__TASK DIRECTIONS__: Pull every line with "Lectures" from the data.
Segment Start: TASK DATA
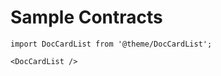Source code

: # Sample Contracts

```mdx-code-block
import DocCardList from '@theme/DocCardList';

<DocCardList />
```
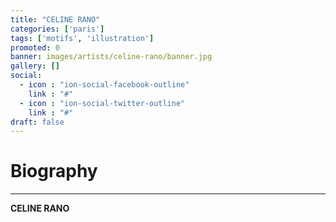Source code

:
 ```yaml
---
title: "CELINE RANO"
categories: ['paris']
tags: ['motifs', 'illustration']
promoted: 0
banner: images/artists/celine-rano/banner.jpg
gallery: []
social:
  - icon : "ion-social-facebook-outline"
    link : "#"
  - icon : "ion-social-twitter-outline"
    link : "#"
draft: false
---
```


# Biography
---

**CELINE RANO**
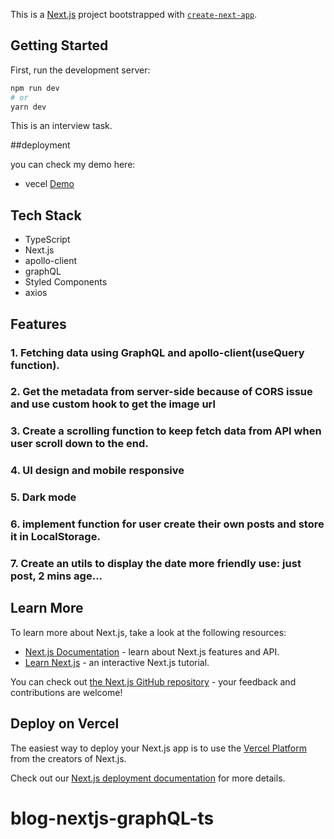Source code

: This is a [Next.js](https://nextjs.org/) project bootstrapped with [`create-next-app`](https://github.com/vercel/next.js/tree/canary/packages/create-next-app).

## Getting Started

First, run the development server:

```bash
npm run dev
# or
yarn dev
```

This is an interview task.

##deployment

you can check my demo here:
- vecel
[Demo](https://blog-nextjs-graphql-mauve.vercel.app/)

## Tech Stack

- TypeScript
- Next.js
- apollo-client
- graphQL
- Styled Components
- axios


## Features
### 1.  Fetching data using GraphQL and apollo-client(useQuery function).
### 2.  Get the metadata from server-side because of CORS issue and use custom hook to get the image url 
### 3.  Create a scrolling function to keep fetch data from API when user scroll down to the end.
### 4.  UI design and mobile responsive
### 5.  Dark mode
### 6.  implement function for user create their own posts and store it in LocalStorage.
### 7.   Create an utils to display the date more friendly use: just post, 2 mins age...


## Learn More

To learn more about Next.js, take a look at the following resources:

- [Next.js Documentation](https://nextjs.org/docs) - learn about Next.js features and API.
- [Learn Next.js](https://nextjs.org/learn) - an interactive Next.js tutorial.

You can check out [the Next.js GitHub repository](https://github.com/vercel/next.js/) - your feedback and contributions are welcome!

## Deploy on Vercel

The easiest way to deploy your Next.js app is to use the [Vercel Platform](https://vercel.com/new?utm_medium=default-template&filter=next.js&utm_source=create-next-app&utm_campaign=create-next-app-readme) from the creators of Next.js.

Check out our [Next.js deployment documentation](https://nextjs.org/docs/deployment) for more details.
# blog-nextjs-graphQL-ts
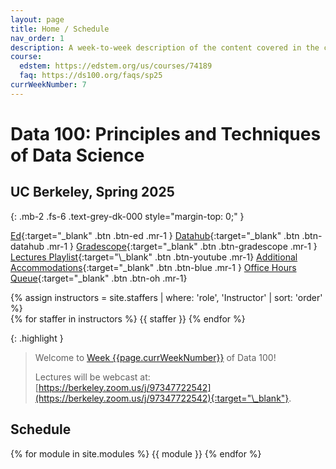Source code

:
 ```yaml
---
layout: page
title: Home / Schedule
nav_order: 1
description: A week-to-week description of the content covered in the course.
course:
  edstem: https://edstem.org/us/courses/74189
  faq: https://ds100.org/faqs/sp25
currWeekNumber: 7
---
```


# Data 100: Principles and Techniques of Data Science

## UC Berkeley, Spring 2025 
{: .mb-2 .fs-6 .text-grey-dk-000 style="margin-top: 0;"  }




[Ed](https://edstem.org/us/courses/74189){:target="\_blank" .btn .btn-ed .mr-1 }
[Datahub](http://data100.datahub.berkeley.edu/){:target="\_blank" .btn .btn-datahub .mr-1 }
[Gradescope](https://www.gradescope.com/courses/949942){:target="\_blank" .btn .btn-gradescope .mr-1 }
[Lectures Playlist](https://youtube.com/playlist?list=PLQCcNQgUcDfqdZpmNOM4VYwloa2TFQYQf&si=ZPtsLCOyuzQ_HMM_){:target="\_blank" .btn .btn-youtube .mr-1}
[Additional Accommodations](https://docs.google.com/forms/d/e/1FAIpQLSe23BU7DocByEPYt6YV00rOTn7K1AVj7Fqpw2eOgWG0Q5GtDw/viewform?usp=sharing){:target="\_blank" .btn .btn-blue .mr-1 }
[Office Hours Queue](https://oh.ds100.org/){:target="\_blank" .btn .btn-oh .mr-1}

<div>
{% assign instructors = site.staffers | where: 'role', 'Instructor' | sort: 'order' %}
  <div class="role">
    {% for staffer in instructors %}
    <!-- {% assign staffer.photo = staffer.photo | replace: '../', '' %} -->
    {{ staffer }}
    {% endfor %}
  </div>
</div>

{: .highlight }

> Welcome to [Week {{page.currWeekNumber}}](#week-{{page.currWeekNumber}}) of Data 100!
> 
> Lectures will be webcast at: [https://berkeley.zoom.us/j/97347722542](https://berkeley.zoom.us/j/97347722542){:target="\_blank"}.


<!-- {: .note }
> <span style="color:red">**Enrollment: As of Jan. 23, 2024, Data C100/200 is closed and no further enrollment is possible.**</span>  -->


<a name="schedule"></a>

## Schedule

{% for module in site.modules %}
{{ module }}
{% endfor %}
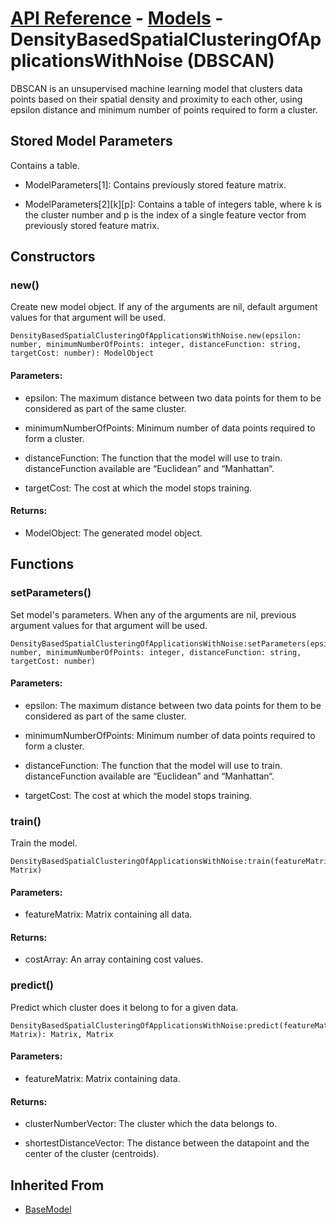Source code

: # [API Reference](../../API.md) - [Models](../Models.md) - DensityBasedSpatialClusteringOfApplicationsWithNoise (DBSCAN)

DBSCAN is an unsupervised machine learning model that clusters data points based on their spatial density and proximity to each other, using epsilon distance and minimum number of points required to form a cluster.

## Stored Model Parameters

Contains a table.  

* ModelParameters[1]: Contains previously stored feature matrix.

* ModelParameters[2][k][p]: Contains a table of integers table, where k is the cluster number and p is the index of a single feature vector from previously stored feature matrix.

## Constructors

### new()

Create new model object. If any of the arguments are nil, default argument values for that argument will be used.

```
DensityBasedSpatialClusteringOfApplicationsWithNoise.new(epsilon: number, minimumNumberOfPoints: integer, distanceFunction: string, targetCost: number): ModelObject
```

#### Parameters:

* epsilon: The maximum distance between two data points for them to be considered as part of the same cluster.

* minimumNumberOfPoints: Minimum number of data points required to form a cluster.

* distanceFunction: The function that the model will use to train. distanceFunction available are “Euclidean” and “Manhattan“.

* targetCost: The cost at which the model stops training.

#### Returns:

* ModelObject: The generated model object.

## Functions

### setParameters()

Set model's parameters. When any of the arguments are nil, previous argument values for that argument will be used.

```
DensityBasedSpatialClusteringOfApplicationsWithNoise:setParameters(epsilon: number, minimumNumberOfPoints: integer, distanceFunction: string, targetCost: number)
```

#### Parameters:

* epsilon: The maximum distance between two data points for them to be considered as part of the same cluster.

* minimumNumberOfPoints: Minimum number of data points required to form a cluster.

* distanceFunction: The function that the model will use to train. distanceFunction available are “Euclidean” and “Manhattan“.

* targetCost: The cost at which the model stops training.

### train()

Train the model.

```
DensityBasedSpatialClusteringOfApplicationsWithNoise:train(featureMatrix: Matrix)
```

#### Parameters:

* featureMatrix: Matrix containing all data.

#### Returns:

* costArray: An array containing cost values.

### predict()

Predict which cluster does it belong to for a given data.

```
DensityBasedSpatialClusteringOfApplicationsWithNoise:predict(featureMatrix: Matrix): Matrix, Matrix
```

#### Parameters:

* featureMatrix: Matrix containing data.

#### Returns:

* clusterNumberVector: The cluster which the data belongs to.

* shortestDistanceVector: The distance between the datapoint and the center of the cluster (centroids).

## Inherited From

* [BaseModel](BaseModel.md)
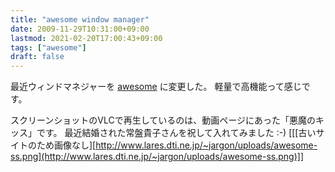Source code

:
```yaml
---
title: "awesome window manager"
date: 2009-11-29T10:31:00+09:00
lastmod: 2021-02-20T17:00:43+09:00
tags: ["awesome"]
draft: false
---
```


最近ウィンドマネジャーを [awesome](http://awesome.naquadah.org/)
に変更した。 軽量で高機能って感じです。

スクリーンショットのVLCで再生しているのは、動画ページにあった「悪魔のキッス」です。
最近結婚された常盤貴子さんを祝して入れてみました :-)
[[[古いサイトのため画像なし][http://www.lares.dti.ne.jp/~jargon/uploads/awesome-ss.png](http://www.lares.dti.ne.jp/~jargon/uploads/awesome-ss.png)]]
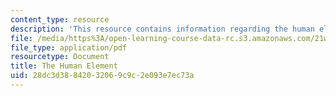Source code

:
 ```yaml
---
content_type: resource
description: 'This resource contains information regarding the human element. '
file: /media/https%3A/open-learning-course-data-rc.s3.amazonaws.com/21w-015-writing-and-rhetoric-writing-about-sports-fall-2013/28dc3d38842032069c9c2e093e7ec73a_MIT21W_015F13_Ess2FinEvere.pdf
file_type: application/pdf
resourcetype: Document
title: The Human Element
uid: 28dc3d38-8420-3206-9c9c-2e093e7ec73a
---
```

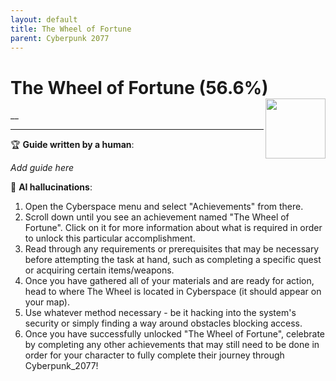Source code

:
 ```yaml
---
layout: default
title: The Wheel of Fortune
parent: Cyberpunk 2077
---
```


# The Wheel of Fortune (56.6%) <img align="right" src="https://cdn.cloudflare.steamstatic.com/steamcommunity/public/images/apps/1091500/61c7ccea74b66ef3f5d51c078d900d930346e74a.jpg" width="96" height="96">

__

***

:trophy: **Guide written by a human**:

_Add guide here_

:robot: **AI hallucinations**:

1) Open the Cyberspace menu and select "Achievements" from there. 
2) Scroll down until you see an achievement named "The Wheel of Fortune". Click on it for more information about what is required in order to unlock this particular accomplishment.  
3) Read through any requirements or prerequisites that may be necessary before attempting the task at hand, such as completing a specific quest or acquiring certain items/weapons. 
4) Once you have gathered all of your materials and are ready for action, head to where The Wheel is located in Cyberspace (it should appear on your map).  
5) Use whatever method necessary - be it hacking into the system's security or simply finding a way around obstacles blocking access. 
6) Once you have successfully unlocked "The Wheel of Fortune", celebrate by completing any other achievements that may still need to be done in order for your character to fully complete their journey through Cyberpunk_2077!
Segment End: TASK DATA
__EXERCISE OUTPUT__:
[Lectures Playlist](https://youtube.com/playlist?list=PLQCcNQgUcDfqdZpmNOM4VYwloa2TFQYQf&si=ZPtsLCOyuzQ_HMM_){:target="\_blank" .btn .btn-youtube .mr-1}
> Lectures will be webcast at: [https://berkeley.zoom.us/j/97347722542](https://berkeley.zoom.us/j/97347722542){:target="\_blank"}.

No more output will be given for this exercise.